● GOAL OF THE EXERCISE:
When the line containing "<h5>功能区域</h5>空" is reached, include it and end there; set down verbatim every line before it, starting at the top of the records.
#####
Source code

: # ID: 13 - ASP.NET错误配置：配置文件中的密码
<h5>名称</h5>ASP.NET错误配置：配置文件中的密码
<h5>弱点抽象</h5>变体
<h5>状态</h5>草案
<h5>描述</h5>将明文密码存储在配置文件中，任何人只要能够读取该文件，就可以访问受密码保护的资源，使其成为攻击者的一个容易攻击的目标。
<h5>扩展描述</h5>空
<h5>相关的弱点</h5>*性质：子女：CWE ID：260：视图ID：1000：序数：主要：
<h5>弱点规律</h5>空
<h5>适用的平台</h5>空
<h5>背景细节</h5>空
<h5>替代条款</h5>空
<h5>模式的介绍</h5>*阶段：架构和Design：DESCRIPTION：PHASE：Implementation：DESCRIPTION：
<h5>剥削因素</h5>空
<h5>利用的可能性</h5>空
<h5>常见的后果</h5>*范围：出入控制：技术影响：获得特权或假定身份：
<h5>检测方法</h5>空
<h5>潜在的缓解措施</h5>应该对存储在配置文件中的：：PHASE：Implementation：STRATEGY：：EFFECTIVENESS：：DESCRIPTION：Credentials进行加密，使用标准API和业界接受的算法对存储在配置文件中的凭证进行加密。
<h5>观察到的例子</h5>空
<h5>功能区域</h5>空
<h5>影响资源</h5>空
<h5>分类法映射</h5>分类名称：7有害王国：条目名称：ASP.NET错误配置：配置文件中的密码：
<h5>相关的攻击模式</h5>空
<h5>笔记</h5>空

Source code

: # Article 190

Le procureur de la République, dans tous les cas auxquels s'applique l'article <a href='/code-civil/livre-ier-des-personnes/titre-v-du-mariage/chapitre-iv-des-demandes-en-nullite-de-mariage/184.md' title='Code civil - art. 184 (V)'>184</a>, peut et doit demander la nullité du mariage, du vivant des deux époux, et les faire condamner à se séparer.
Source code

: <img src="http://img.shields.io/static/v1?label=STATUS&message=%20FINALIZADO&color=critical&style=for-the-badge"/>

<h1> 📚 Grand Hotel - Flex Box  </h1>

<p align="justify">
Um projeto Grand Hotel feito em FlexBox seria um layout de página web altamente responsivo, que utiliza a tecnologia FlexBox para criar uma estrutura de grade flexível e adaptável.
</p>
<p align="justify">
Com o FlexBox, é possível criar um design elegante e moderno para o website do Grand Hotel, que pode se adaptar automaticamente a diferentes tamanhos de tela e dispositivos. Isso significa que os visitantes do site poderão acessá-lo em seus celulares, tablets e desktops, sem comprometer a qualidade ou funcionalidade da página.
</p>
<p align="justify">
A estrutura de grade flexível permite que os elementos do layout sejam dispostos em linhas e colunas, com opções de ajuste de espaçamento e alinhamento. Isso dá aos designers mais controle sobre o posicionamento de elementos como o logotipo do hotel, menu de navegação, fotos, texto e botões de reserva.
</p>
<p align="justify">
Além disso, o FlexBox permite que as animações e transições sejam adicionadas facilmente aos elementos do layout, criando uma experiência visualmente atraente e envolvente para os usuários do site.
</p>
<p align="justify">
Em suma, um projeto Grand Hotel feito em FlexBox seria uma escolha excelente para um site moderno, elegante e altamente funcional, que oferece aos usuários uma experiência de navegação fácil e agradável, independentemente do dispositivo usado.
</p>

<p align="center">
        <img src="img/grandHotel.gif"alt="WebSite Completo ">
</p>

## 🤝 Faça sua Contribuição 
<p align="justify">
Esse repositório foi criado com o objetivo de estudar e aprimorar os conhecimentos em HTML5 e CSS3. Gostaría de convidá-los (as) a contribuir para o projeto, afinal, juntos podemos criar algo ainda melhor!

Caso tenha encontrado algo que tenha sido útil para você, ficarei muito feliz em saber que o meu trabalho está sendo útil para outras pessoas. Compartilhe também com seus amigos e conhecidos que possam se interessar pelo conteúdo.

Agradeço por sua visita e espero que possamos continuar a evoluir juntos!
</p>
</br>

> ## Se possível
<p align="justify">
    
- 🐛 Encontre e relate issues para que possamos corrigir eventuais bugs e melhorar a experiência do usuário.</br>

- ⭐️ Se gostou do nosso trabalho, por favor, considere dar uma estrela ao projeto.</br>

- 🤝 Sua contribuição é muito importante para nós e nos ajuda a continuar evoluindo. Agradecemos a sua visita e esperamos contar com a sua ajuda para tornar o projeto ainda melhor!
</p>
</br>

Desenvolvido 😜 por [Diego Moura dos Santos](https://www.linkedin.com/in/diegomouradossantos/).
#####
● WRITTEN RESPONSE:
Source code

: # ID: 13 - ASP.NET错误配置：配置文件中的密码
<h5>名称</h5>ASP.NET错误配置：配置文件中的密码
<h5>弱点抽象</h5>变体
<h5>状态</h5>草案
<h5>描述</h5>将明文密码存储在配置文件中，任何人只要能够读取该文件，就可以访问受密码保护的资源，使其成为攻击者的一个容易攻击的目标。
<h5>扩展描述</h5>空
<h5>相关的弱点</h5>*性质：子女：CWE ID：260：视图ID：1000：序数：主要：
<h5>弱点规律</h5>空
<h5>适用的平台</h5>空
<h5>背景细节</h5>空
<h5>替代条款</h5>空
<h5>模式的介绍</h5>*阶段：架构和Design：DESCRIPTION：PHASE：Implementation：DESCRIPTION：
<h5>剥削因素</h5>空
<h5>利用的可能性</h5>空
<h5>常见的后果</h5>*范围：出入控制：技术影响：获得特权或假定身份：
<h5>检测方法</h5>空
<h5>潜在的缓解措施</h5>应该对存储在配置文件中的：：PHASE：Implementation：STRATEGY：：EFFECTIVENESS：：DESCRIPTION：Credentials进行加密，使用标准API和业界接受的算法对存储在配置文件中的凭证进行加密。
<h5>观察到的例子</h5>空
<h5>功能区域</h5>空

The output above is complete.